Task details
Provide the number of lines in the material containing the word "exit", with nothing added.

Source information
----
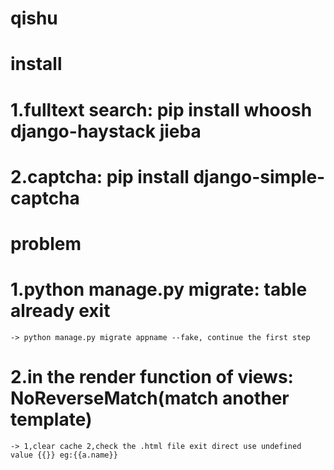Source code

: # qishu

# install
# 1.fulltext search: pip install whoosh django-haystack jieba
# 2.captcha: pip install django-simple-captcha
#


# problem
# 1.python manage.py migrate: table already exit
    -> python manage.py migrate appname --fake, continue the first step
# 2.in the render function of views: NoReverseMatch(match another template)
    -> 1,clear cache 2,check the .html file exit direct use undefined value {{}} eg:{{a.name}}
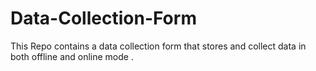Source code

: # Data-Collection-Form
This Repo  contains a data collection form that stores and collect data in both offline and online mode . 

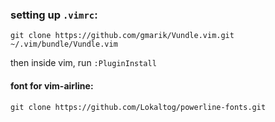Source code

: ### setting up `.vimrc`:

    git clone https://github.com/gmarik/Vundle.vim.git ~/.vim/bundle/Vundle.vim

then inside vim, run `:PluginInstall`

#### font for vim-airline:

	git clone https://github.com/Lokaltog/powerline-fonts.git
----
Answer below
2